『古事記』を読む2

古事記に海はくりかえし登場する。イザナギとイザナミが矛を突き立てる原初の混沌も、たぶん海がイメージの源なのだろう。その後にイザナミの死を経過してから、イザナギは三貴子を産む。このときにスサノオは海を治めるよう命じられるが、従わない。彼は成長しても赤子のように暴れて泣きわめく。そして母のところへ行きたいと願う。

このスサノオのエピソードにはものすごい力がある。日本人にとって海とはなにかということをずばりと言い当てていると思う。これこそ文学だ。僕はほとんどノックアウトされてしまった。

日本列島は海に囲まれている。海は逃げようのない力で僕らを抑え込んでいる。それは荒れ狂う力を保持しており、容易に我々に気を許さない。海を統治するなど土台無理な話なのだ。神の手にも余る、というわけだ。だからスサノオは海を治めない。

また、見渡す限り青い水がよこたわる風景は我々に郷愁を呼び起こす。水の潤いは優しく、波の揺れは我々が赤ん坊の頃に母親の腕に抱かれて、揺らしていてもらったときの想いを喚起する。そして海の向こうは見えない。「見えない」ことが我々に想像を強いる。あの向こうにはきっと何か、より美しい、より懐かしい場所があるのかもしれないという空想を抱かせる。じつは日本では水平線は珍しいものなのだ。より正確に言うと「向こうに何も見えない」という状態が珍しい。陸に上がると、多くの場合向こうには山が見えてしまう。しかし海に対すると、その珍しい「向こうに何も見えない」風景が惜しげもなく与えられる。それもまた海を特別なものにしている理由のひとつだ。

海とは母性なのである。しかし何の準備もなしに海に入っていけば、我々はあっという間に死んでしまう。つまり母性と死こそが海なのだ。前述のスサノオが「母のところへ行きたい」と願うときには、すでに母のイザナミは死んでおり、根の国にいる。したがって古事記のこの場面では海における母性の死の側面ということが言及されているのである。
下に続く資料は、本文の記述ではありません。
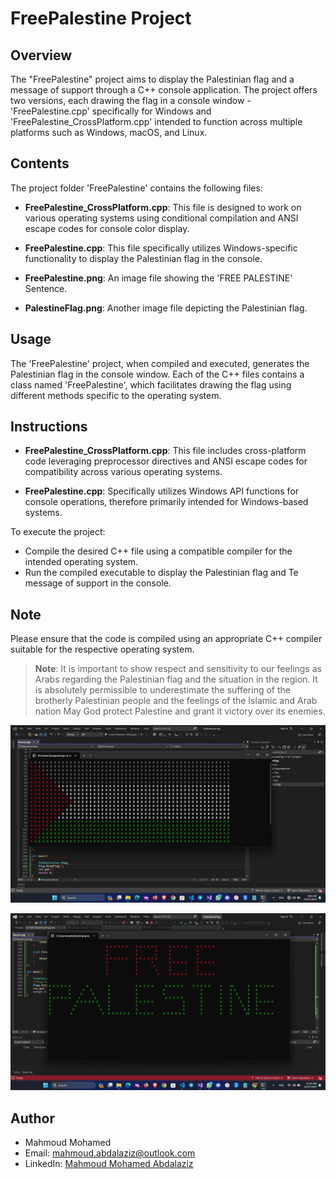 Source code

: # FreePalestine Project

## Overview
The "FreePalestine" project aims to display the Palestinian flag and a message of support through a C++ console application. The project offers two versions, each drawing the flag in a console window - 'FreePalestine.cpp' specifically for Windows and 'FreePalestine_CrossPlatform.cpp' intended to function across multiple platforms such as Windows, macOS, and Linux.

## Contents
The project folder 'FreePalestine' contains the following files:

- **FreePalestine_CrossPlatform.cpp**: This file is designed to work on various operating systems using conditional compilation and ANSI escape codes for console color display.

- **FreePalestine.cpp**: This file specifically utilizes Windows-specific functionality to display the Palestinian flag in the console.

- **FreePalestine.png**: An image file showing the 'FREE PALESTINE' Sentence.

- **PalestineFlag.png**: Another image file depicting the Palestinian flag.

## Usage
The 'FreePalestine' project, when compiled and executed, generates the Palestinian flag in the console window. Each of the C++ files contains a class named 'FreePalestine', which facilitates drawing the flag using different methods specific to the operating system.

## Instructions
- **FreePalestine_CrossPlatform.cpp**: This file includes cross-platform code leveraging preprocessor directives and ANSI escape codes for compatibility across various operating systems.

- **FreePalestine.cpp**: Specifically utilizes Windows API functions for console operations, therefore primarily intended for Windows-based systems.

To execute the project:
- Compile the desired C++ file using a compatible compiler for the intended operating system.
- Run the compiled executable to display the Palestinian flag and Te message of support in the console.

## Note
Please ensure that the code is compiled using an appropriate C++ compiler suitable for the respective operating system.

> **Note**: It is important to show respect and sensitivity to our feelings as Arabs regarding the Palestinian flag and the situation in the region. It is absolutely permissible to underestimate the suffering of the brotherly Palestinian people and the feelings of the Islamic and Arab nation
May God protect Palestine and grant it victory over its enemies.

![Palestine Flag](PalestineFlag.png)

![FreePalestine](FreePalestine.png)

## Author

- Mahmoud Mohamed
- Email: mahmoud.abdalaziz@outlook.com
- LinkedIn: [Mahmoud Mohamed Abdalaziz](https://www.linkedin.com/in/mahmoud-mohamed-abd/)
この後に出てくる海についての目立ったエピソードとしては、因幡の白兎がある。これはかなりコミカルな話だ。つまり海の負の側面をガツンと力ある物語でかたることが、言わば禊のように機能して、正の側面を語る方向へと我々を向かわせるわけである。しかしこの挿話はコミカルではあるものの、海の生き物によって兎が傷つけられたという事実があるので、まだ負の側面も多少あると思われる。

その後はホオリノミコトが綿津見の神の宮殿という、海の中の宮殿へ行き、トヨタマ姫に出会う話が大きい。そこで彼は困りごとを解決してもらうので、ここでは非常に肯定的な海の力が発揮されていると言える。海の中の神たちは非常に親切であり、ホオリノミコトは母性的な性格の支援を得られる。

そこでホオリノミコトはトヨタマ姫と結婚し、トヨタマ姫はお産をすることになる。トヨタマ姫は出産の際に本来の姿である鮫に戻るのだが、そこをホオリノミコトはこっそりと覗き見して知ってしまう。トヨタマ姫はこれを恥ずかしく思って海の国に帰ってしまう。イザナギとイザナミの話と同じように、海の国と地上との間を堰き止めてから帰ってしまうのである。

海は日本における自然の極限である。人は自然と調和することはできても、合一することはできない。だから結婚という形で結合しようとしても、拒否されてしまうのだ。ホオリノミコトのエピソードにおいては、数々の否定的なエピソードを越えて海の肯定的な力が語られたものの、やはりそれは根の国と同じように結合の対象ではないのだということが示されている。このことは影と鏡像5で語ったことと同じである。